Efficacy of bougie dilation for normal diet in benign esophageal stricture
Published in Scandinavian Journal of Gastroenterology, 2023
Jun Young Park, Jae Myung Park, Ga-Yeong Shin, Joon Sung Kim, Yu Kyung Cho, Tae Ho Kim, Byung-Wook Kim, Myung-Gyu Choi
There is no consensus on how many times the dilation should be repeated. A previous study has reported that symptoms show improvement in 98% of patients when the dilatation is more than 15 mm and that the dilation-free period is prolonged when the dilation is more than 16 mm [21,22]. Another study has reported that dilation of the esophagus by more than 12 mm is appropriate for alleviating dysphagia [7]. In the present study, we confirmed that the likelihood of eating a normal diet was significantly increased when the patient was dilated by at least 13 mm. Most patients who were able to eat a normal diet showed an effect in less than three procedures. Only one patient was able to eat a normal diet with the session repeated four times or more.
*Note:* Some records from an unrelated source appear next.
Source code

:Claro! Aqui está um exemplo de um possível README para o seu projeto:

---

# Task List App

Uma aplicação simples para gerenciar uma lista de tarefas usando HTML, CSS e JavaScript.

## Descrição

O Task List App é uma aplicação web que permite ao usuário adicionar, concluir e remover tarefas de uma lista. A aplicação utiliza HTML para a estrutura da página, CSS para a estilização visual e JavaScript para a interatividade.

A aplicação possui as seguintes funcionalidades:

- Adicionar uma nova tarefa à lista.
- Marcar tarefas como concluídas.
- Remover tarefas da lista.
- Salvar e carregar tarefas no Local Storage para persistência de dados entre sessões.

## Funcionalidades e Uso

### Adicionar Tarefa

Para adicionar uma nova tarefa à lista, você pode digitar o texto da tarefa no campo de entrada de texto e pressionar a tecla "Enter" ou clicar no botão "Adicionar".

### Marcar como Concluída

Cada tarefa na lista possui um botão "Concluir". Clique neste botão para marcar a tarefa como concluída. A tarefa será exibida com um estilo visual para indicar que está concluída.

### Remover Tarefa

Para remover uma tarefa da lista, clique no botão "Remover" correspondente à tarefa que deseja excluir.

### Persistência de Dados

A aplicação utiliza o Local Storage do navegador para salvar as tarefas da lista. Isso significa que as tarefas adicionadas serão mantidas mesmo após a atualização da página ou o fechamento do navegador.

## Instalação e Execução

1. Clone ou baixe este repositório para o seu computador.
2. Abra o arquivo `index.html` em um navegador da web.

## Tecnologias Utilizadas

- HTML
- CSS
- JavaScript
In refractory patients who do not expand sufficiently after five sessions, the response to endoscopic treatment is poor. There is no established additional treatment currently [23]. There were four cases that corresponded to the definition of refractory stricture proposed by Kockman. They did not reach clinical success even after repeated bougie dilations. Among 24 patients who underwent four or more bougie dilation including post-operative and post-radiation etiology, only 1 (4.2%, postoperative) patient achieved clinical success. Results of our study confirmed that repeated bougie dilation was ineffective in patients who did not improve symptoms even after repeating bougie dilation three times. Therefore, it is advisable to consider other esophageal dilatation methods in these patients.